NOUS MELER DE CE QUI NOUS REGARDE
Les élections présidentielle et législatives qui approchent comportent un imprévu majeur : celui de savoir si les citoyens vont enfin décider d’en finir avec les hommes providentiels, les marchands de bonheur à quatre sous, les prédicateurs des lois du marché et de ses impératifs incontournables et les diffuseurs de pesticides nauséabonds à en vomir… Si nous allons nous décider de nous mêler de ce qui nous regarde !
L’enjeu est moins simple qu’il n’y parait car les obstacles à franchir sont multiples : les programmes, pour beaucoup, sont pliés, les hommes sont trouvés, une vie meilleure est assurée… en somme, on ne nous demanderait que de mettre un bulletin de vote, et, pour le reste, « nous sommes là, nous vous protégeons, faites-nous confiance… ». Finalement, nous ne serions utiles que pour approuver ce qui est décidé pour nous par d’autres…
Le premier impératif est donc de retrouver le goût du débat, de la co-construction de mini-projets, car c’est là, au plus près du terrain, que se pratique l’écoute des attentes, des déceptions, des espoirs des hommes et des femmes avec lesquels nous vivons. C’est là aussi que s’analysent les causes, que s’expriment des propositions, et que se forgent et s’élaborent des projets. Mandela disait : « Tout ce qui se fait pour nous sans nous se fait contre nous ». Comment revitaliser ce premier maillon essentiel ?

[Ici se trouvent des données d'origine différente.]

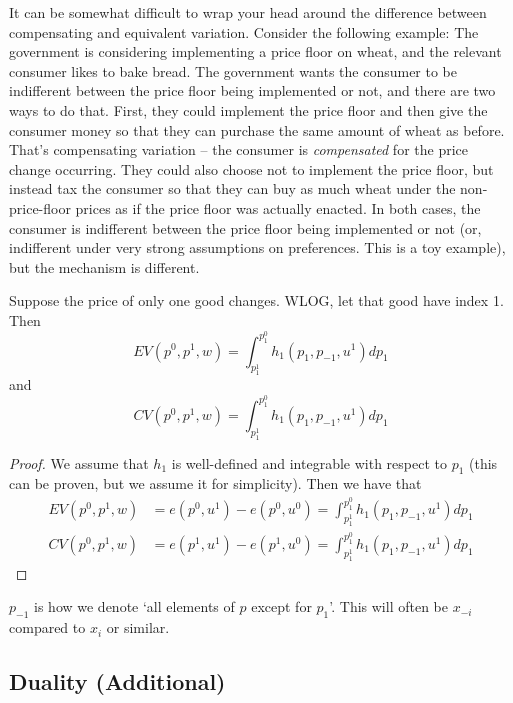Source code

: \documentclass[12pt]{article}
\begin{document}
\begin{remark}
	It can be somewhat difficult to wrap your head around the difference between compensating and equivalent variation. Consider the following example: The government is considering implementing a price floor on wheat, and the relevant consumer likes to bake bread. The government wants the consumer to be indifferent between the price floor being implemented or not, and there are two ways to do that. First, they could implement the price floor and then give the consumer money so that they can purchase the same amount of wheat as before. That's compensating variation -- the consumer is \emph{compensated} for the price change occurring. They could also choose not to implement the price floor, but instead tax the consumer so that they can buy as much wheat under the non-price-floor prices as if the price floor was actually enacted. In both cases, the consumer is indifferent between the price floor being implemented or not (or, indifferent under very strong assumptions on preferences. This is a toy example), but the mechanism is different.
\end{remark}

\begin{proposition}\label{prop:ev_cv}
	Suppose the price of only one good changes. WLOG, let that good have index 1. Then
	\[
	EV(p^0,p^1,w) = \int_{p_1^1}^{p_1^0} h_1(p_1,p_{-1},u^1)dp_1
	\]
	and
	\[
	CV(p^0,p^1,w) = \int_{p_1^1}^{p_1^0} h_1(p_1,p_{-1},u^1)dp_1
	\]
\end{proposition}
\begin{proof}
	We assume that $h_1$ is well-defined and integrable with respect to $p_1$ (this can be proven, but we assume it for simplicity). Then we have that
	\begin{align*}
		EV(p^0,p^1,w) &= e(p^0,u^1) - e(p^0,u^0) = \int_{p_1^1}^{p_1^0} h_1(p_1,p_{-1},u^1)dp_1 \\
		CV(p^0,p^1,w) &= e(p^1,u^1) - e(p^1,u^0) = \int_{p_1^1}^{p_1^0} h_1(p_1,p_{-1},u^1)dp_1
	\end{align*}
\end{proof}

\begin{remark}
	$p_{-1}$ is how we denote `all elements of $p$ except for $p_1$'. This will often be $x_{-i}$ compared to $x_i$ or similar.
\end{remark}


\subsection{Duality (Additional)}
\end{document}
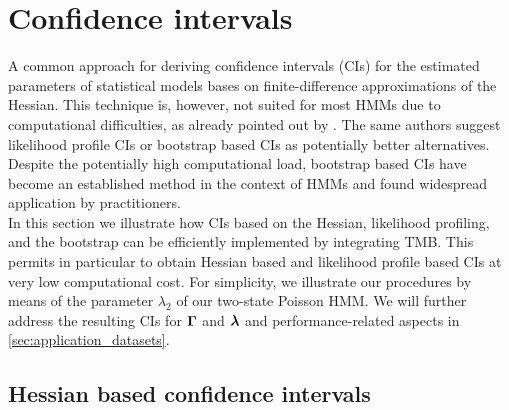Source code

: \documentclass[bimj,fleqn]{w-art}\usepackage[]{graphicx}\usepackage[]{color}
\newcommand{\bgamma}{\mbox{\boldmath $\Gamma$}}
\newcommand{\bflambda}{\mbox{\boldmath $\lambda$}}
\theoremstyle{plain}
\theoremstyle{definition}
\begin{document}
\section{Confidence intervals}
\label{sec:confint}

A common approach for deriving confidence intervals (CIs) for the estimated parameters of statistical models bases on finite-difference approximations of the Hessian. This technique is, however, not suited for most HMMs due to computational difficulties, as already pointed out by \citet{visser}. The same authors suggest likelihood profile CIs or bootstrap based CIs as potentially better alternatives. Despite the potentially high computational load, bootstrap based CIs have become an established method in the context of HMMs \citep{bulla, zucchini} and found widespread application by practitioners.\\
In this section we illustrate how CIs based on the Hessian, likelihood profiling, and the bootstrap can be efficiently implemented by integrating TMB.
This permits in particular to obtain Hessian based and likelihood profile based CIs at very low computational cost. For simplicity, we illustrate our procedures by means of the parameter $\lambda_2$ of our two-state Poisson HMM. We will further address the resulting CIs for $\bgamma$ and $\bflambda$ and performance-related aspects in \autoref{sec:application_datasets}.


\subsection{Hessian based confidence intervals}
\label{sec:hessian}
\end{document}
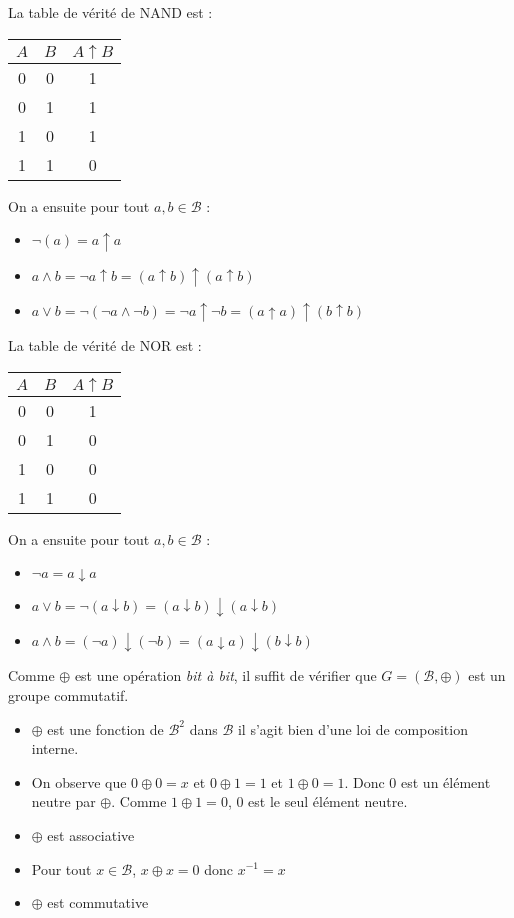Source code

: \documentclass[../main.tex]{subfiles}
\begin{document}
\\ \\
La table de vérité de NAND est :
\begin{center}
\begin{tabular}{c|c|c}
$A$ & $B$ & $A\uparrow{B}$ \\
\hline
0 & 0 & 1 \\
0 & 1 & 1 \\
1 & 0 & 1 \\
1 & 1 & 0 \\
\end{tabular}
\end{center}
On a ensuite pour tout $a, b\in{\mathcal{B}}$ :
\begin{itemize}
	\item $\neg(a) = a\uparrow{a}$
	\item $a\wedge b = \neg{a\uparrow{b}} = (a\uparrow{b})\uparrow(a\uparrow{b})$
	\item $a\vee b = \neg{(\neg a \wedge \neg{b})} = \neg{a}\uparrow\neg{b} = (a\uparrow a) \uparrow (b\uparrow b)$
\end{itemize}
La table de vérité de NOR est :
\begin{center}
\begin{tabular}{c|c|c}
$A$ & $B$ & $A\uparrow{B}$ \\
\hline
0 & 0 & 1 \\
0 & 1 & 0 \\
1 & 0 & 0 \\
1 & 1 & 0 \\
\end{tabular}
\end{center}
On a ensuite pour tout $a, b\in{\mathcal{B}}$ :
\begin{itemize}
	\item $\neg a = a\downarrow a$
	\item $a \vee b = \neg{(a \downarrow b)} = (a\downarrow b) \downarrow (a\downarrow b)$
	\item $a\wedge b = (\neg a)\downarrow (\neg b) = (a\downarrow a) \downarrow (b\downarrow b)$
\end{itemize}
 Comme $\oplus$ est une opération \textit{bit à bit}, il suffit de vérifier que $G = (\mathcal{B}, \oplus)$ est un groupe commutatif.
\begin{itemize}
	\item $\oplus$ est une fonction de $\mathcal{B}^{2}$ dans $\mathcal{B}$ il s'agit bien d'une loi de composition interne.
	\item On observe que $0\oplus0 = x$ et $0\oplus 1 = 1$ et $1\oplus 0 = 1$. Donc $0$ est un élément neutre par $\oplus$. Comme $1\oplus1 = 0$, 0 est le seul élément neutre.
	\item $\oplus$ est associative
	\item Pour tout $x\in{\mathcal{B}}$, $x\oplus x = 0$ donc $x^{-1} = x$
	\item $\oplus$ est commutative
\end{itemize}
\end{document}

La culture du débat permet d’ouvrir, avec d’autres, des fenêtres, d’imaginer des chemins d’avenir. C’’est probablement la meilleure manière de lutter contre le fatalisme ambiant et la désespérance. J’entends dans mon quartier : « On a essayé la droite, ça n’a pas marché. On a essayé la gauche, ça n’a pas marché… Alors, on va voter Le Pen, on verra bien »… La complaisance des médias avec les représentants de partis racistes et xénophobes n’y est pas pour rien. Mais le mal est plus profond…on joue son va-tout car on n’a plus rien à perdre… Promesses non tenues, discours sans lendemains… bonjour les dégâts !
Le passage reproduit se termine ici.